__Supplied data__.
☆ ☆ ☆ ☆ ☆
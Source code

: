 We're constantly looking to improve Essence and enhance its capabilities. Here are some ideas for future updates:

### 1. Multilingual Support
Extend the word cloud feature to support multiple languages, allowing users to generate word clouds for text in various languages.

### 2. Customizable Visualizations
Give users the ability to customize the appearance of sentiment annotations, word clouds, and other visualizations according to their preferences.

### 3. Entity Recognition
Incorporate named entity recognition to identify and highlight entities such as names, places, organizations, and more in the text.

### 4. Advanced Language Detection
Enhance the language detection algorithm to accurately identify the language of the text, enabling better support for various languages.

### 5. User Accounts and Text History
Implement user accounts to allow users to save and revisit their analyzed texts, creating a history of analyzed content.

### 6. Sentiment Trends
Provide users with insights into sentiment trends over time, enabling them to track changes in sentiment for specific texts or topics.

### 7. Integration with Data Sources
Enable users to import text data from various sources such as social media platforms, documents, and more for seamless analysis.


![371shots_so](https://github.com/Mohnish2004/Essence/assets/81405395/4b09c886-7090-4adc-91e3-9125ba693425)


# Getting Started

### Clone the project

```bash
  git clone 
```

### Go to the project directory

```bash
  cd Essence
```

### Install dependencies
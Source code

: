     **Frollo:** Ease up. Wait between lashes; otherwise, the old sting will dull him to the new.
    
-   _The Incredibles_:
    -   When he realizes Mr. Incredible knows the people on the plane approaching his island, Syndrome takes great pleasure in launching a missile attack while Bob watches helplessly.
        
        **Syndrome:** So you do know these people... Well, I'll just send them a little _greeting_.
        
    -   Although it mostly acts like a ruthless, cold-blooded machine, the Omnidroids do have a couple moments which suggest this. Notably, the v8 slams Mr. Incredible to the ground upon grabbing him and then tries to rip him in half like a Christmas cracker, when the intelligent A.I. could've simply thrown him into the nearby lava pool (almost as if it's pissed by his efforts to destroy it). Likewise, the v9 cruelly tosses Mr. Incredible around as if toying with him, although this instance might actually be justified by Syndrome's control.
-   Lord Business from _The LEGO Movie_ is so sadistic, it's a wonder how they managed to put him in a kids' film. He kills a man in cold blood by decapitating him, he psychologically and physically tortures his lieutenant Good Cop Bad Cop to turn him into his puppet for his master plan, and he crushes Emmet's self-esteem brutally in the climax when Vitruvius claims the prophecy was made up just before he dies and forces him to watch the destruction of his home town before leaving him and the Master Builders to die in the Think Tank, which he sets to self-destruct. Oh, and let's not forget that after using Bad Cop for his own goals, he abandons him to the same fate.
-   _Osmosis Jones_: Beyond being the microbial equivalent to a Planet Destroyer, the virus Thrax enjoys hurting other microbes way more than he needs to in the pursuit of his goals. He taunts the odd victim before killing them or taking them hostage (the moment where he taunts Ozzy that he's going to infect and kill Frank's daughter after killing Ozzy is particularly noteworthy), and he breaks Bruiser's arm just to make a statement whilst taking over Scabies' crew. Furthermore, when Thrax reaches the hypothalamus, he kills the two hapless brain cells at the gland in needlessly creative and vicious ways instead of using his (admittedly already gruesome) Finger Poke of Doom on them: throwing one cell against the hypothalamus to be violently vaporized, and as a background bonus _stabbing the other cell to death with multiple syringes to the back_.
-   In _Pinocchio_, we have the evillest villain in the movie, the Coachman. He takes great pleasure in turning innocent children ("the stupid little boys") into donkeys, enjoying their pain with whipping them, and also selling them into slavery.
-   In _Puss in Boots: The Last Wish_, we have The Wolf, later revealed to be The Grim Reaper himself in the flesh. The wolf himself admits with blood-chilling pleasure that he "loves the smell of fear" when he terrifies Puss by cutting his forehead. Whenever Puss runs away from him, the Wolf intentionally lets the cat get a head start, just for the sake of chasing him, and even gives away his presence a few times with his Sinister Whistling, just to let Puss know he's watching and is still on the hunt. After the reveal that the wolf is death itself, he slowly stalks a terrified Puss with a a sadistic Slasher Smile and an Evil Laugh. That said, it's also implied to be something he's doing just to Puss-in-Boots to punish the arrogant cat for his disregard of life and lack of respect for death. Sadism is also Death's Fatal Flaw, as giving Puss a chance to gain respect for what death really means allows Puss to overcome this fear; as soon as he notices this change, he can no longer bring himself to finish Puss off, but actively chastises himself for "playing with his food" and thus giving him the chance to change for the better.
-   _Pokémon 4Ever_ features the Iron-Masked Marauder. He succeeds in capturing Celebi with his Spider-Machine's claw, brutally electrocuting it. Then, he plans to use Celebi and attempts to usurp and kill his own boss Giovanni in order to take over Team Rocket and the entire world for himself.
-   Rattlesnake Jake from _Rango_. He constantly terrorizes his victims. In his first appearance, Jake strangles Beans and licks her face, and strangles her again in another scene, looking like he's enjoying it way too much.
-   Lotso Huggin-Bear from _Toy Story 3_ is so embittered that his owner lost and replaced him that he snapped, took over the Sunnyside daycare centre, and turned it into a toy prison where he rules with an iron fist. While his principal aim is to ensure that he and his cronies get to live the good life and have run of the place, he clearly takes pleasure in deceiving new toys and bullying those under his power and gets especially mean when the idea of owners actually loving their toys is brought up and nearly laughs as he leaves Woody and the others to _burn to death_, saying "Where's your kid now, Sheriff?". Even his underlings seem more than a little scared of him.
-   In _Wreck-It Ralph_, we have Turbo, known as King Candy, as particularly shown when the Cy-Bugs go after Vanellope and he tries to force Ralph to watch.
☆ ☆ ☆ ☆ ☆
__Work item__.
Reproduce exactly the section above that begins at the line containing "to the new." and ends at the line containing "the same fate.", leaving out all other lines.

__Solution below__.
:     **Frollo:** Ease up. Wait between lashes; otherwise, the old sting will dull him to the new.
    
-   _The Incredibles_:
    -   When he realizes Mr. Incredible knows the people on the plane approaching his island, Syndrome takes great pleasure in launching a missile attack while Bob watches helplessly.
        
        **Syndrome:** So you do know these people... Well, I'll just send them a little _greeting_.
        
    -   Although it mostly acts like a ruthless, cold-blooded machine, the Omnidroids do have a couple moments which suggest this. Notably, the v8 slams Mr. Incredible to the ground upon grabbing him and then tries to rip him in half like a Christmas cracker, when the intelligent A.I. could've simply thrown him into the nearby lava pool (almost as if it's pissed by his efforts to destroy it). Likewise, the v9 cruelly tosses Mr. Incredible around as if toying with him, although this instance might actually be justified by Syndrome's control.
-   Lord Business from _The LEGO Movie_ is so sadistic, it's a wonder how they managed to put him in a kids' film. He kills a man in cold blood by decapitating him, he psychologically and physically tortures his lieutenant Good Cop Bad Cop to turn him into his puppet for his master plan, and he crushes Emmet's self-esteem brutally in the climax when Vitruvius claims the prophecy was made up just before he dies and forces him to watch the destruction of his home town before leaving him and the Master Builders to die in the Think Tank, which he sets to self-destruct. Oh, and let's not forget that after using Bad Cop for his own goals, he abandons him to the same fate.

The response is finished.